HOW TO COMPLETE THIS TASK> When the line containing "Project: Jenkins Automated" is reached, include it and end there; set down verbatim every line before it, starting at the top of the records.

RECORDS TO PROCESS>
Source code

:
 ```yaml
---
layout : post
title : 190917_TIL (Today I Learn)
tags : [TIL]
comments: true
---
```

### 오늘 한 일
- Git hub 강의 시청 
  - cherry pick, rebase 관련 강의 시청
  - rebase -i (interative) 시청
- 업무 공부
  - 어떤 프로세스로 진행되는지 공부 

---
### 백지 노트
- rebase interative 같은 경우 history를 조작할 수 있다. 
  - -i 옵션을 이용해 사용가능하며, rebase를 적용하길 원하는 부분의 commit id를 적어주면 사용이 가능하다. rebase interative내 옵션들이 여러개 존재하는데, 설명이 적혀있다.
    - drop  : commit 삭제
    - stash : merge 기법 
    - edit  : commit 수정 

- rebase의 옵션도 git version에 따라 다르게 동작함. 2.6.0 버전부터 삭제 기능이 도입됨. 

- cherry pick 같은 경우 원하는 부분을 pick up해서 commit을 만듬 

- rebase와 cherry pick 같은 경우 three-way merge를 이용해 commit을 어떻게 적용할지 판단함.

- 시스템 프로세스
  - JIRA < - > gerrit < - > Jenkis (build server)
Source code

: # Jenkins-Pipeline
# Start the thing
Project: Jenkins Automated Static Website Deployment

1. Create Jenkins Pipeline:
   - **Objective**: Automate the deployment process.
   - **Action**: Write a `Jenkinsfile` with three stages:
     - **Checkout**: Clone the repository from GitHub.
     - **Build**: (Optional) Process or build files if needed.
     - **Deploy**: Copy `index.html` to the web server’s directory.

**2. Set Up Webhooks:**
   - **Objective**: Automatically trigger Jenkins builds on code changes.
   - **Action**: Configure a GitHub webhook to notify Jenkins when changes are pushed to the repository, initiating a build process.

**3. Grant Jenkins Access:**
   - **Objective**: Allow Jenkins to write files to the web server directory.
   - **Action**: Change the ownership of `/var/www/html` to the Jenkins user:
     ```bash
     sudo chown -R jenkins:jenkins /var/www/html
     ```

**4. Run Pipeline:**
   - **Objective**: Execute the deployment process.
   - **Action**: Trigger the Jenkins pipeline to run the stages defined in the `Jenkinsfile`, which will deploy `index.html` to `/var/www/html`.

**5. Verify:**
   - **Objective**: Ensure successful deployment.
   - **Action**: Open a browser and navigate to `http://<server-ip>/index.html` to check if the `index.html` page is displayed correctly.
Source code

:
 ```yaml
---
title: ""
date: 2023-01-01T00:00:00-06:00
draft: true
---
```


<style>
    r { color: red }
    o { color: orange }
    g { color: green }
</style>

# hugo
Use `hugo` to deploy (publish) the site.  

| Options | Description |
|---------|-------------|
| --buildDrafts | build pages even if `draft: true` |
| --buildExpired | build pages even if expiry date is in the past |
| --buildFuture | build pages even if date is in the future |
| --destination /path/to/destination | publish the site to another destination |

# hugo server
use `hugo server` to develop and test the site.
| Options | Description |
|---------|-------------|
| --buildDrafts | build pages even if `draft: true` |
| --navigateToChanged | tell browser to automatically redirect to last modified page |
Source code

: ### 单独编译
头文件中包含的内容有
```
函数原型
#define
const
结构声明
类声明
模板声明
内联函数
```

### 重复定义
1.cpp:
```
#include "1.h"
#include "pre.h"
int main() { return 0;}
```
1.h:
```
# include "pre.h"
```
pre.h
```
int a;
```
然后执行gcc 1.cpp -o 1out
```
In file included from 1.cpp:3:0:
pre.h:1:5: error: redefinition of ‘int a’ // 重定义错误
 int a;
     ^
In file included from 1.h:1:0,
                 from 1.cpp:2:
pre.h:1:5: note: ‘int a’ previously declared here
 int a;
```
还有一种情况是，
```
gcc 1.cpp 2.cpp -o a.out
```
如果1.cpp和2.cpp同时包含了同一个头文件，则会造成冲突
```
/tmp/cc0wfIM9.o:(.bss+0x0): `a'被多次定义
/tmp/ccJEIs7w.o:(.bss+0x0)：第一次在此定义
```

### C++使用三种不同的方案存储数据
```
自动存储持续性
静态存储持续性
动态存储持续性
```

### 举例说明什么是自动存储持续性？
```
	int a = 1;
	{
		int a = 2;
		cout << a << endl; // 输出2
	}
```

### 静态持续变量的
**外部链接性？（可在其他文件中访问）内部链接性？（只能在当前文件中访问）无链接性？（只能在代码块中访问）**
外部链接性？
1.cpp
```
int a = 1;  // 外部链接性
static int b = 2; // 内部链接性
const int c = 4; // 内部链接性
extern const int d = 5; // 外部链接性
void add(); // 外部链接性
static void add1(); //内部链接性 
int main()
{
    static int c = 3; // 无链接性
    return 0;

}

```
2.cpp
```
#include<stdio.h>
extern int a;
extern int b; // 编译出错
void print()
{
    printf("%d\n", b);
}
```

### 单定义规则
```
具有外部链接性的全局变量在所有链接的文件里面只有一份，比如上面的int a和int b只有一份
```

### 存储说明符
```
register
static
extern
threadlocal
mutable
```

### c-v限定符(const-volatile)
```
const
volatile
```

ANSWER TO THIS PROBLEM>
Source code

:
 ```yaml
---
layout : post
title : 190917_TIL (Today I Learn)
tags : [TIL]
comments: true
---
```

### 오늘 한 일
- Git hub 강의 시청 
  - cherry pick, rebase 관련 강의 시청
  - rebase -i (interative) 시청
- 업무 공부
  - 어떤 프로세스로 진행되는지 공부 

---
### 백지 노트
- rebase interative 같은 경우 history를 조작할 수 있다. 
  - -i 옵션을 이용해 사용가능하며, rebase를 적용하길 원하는 부분의 commit id를 적어주면 사용이 가능하다. rebase interative내 옵션들이 여러개 존재하는데, 설명이 적혀있다.
    - drop  : commit 삭제
    - stash : merge 기법 
    - edit  : commit 수정 

- rebase의 옵션도 git version에 따라 다르게 동작함. 2.6.0 버전부터 삭제 기능이 도입됨. 

- cherry pick 같은 경우 원하는 부분을 pick up해서 commit을 만듬 

- rebase와 cherry pick 같은 경우 three-way merge를 이용해 commit을 어떻게 적용할지 판단함.

- 시스템 프로세스
  - JIRA < - > gerrit < - > Jenkis (build server)
Source code

: # Jenkins-Pipeline
# Start the thing
Project: Jenkins Automated Static Website Deployment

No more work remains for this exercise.